[EXERCISE REQUIREMENTS]: From the records that follow, give the number of lines that include the word "find", with no further words.

(Saved entries)
# # # # # # #

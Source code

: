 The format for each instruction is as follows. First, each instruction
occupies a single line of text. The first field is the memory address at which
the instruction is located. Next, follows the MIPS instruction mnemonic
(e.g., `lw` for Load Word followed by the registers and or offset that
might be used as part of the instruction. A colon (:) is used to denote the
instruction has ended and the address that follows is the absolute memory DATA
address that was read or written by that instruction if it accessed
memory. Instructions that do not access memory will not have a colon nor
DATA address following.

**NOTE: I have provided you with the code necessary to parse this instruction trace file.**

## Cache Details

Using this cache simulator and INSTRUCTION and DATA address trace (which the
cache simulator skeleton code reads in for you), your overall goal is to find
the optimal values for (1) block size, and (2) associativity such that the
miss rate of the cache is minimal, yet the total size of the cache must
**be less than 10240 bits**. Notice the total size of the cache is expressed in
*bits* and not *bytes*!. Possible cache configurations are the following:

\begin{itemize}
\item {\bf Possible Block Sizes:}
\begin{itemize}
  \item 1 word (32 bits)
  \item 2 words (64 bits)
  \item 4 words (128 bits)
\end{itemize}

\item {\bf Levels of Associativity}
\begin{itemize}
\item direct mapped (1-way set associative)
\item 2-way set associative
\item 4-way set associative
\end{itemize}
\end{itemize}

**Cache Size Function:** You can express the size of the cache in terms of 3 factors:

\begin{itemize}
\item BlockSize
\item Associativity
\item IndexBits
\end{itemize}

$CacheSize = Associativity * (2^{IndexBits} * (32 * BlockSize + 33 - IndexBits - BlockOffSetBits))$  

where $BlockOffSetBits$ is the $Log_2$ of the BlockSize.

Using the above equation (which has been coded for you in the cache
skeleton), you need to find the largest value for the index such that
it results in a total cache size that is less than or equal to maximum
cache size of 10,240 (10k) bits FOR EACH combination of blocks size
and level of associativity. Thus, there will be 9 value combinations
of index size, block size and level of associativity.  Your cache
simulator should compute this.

# # # # # # #

[WRITTEN RESPONSE]: 2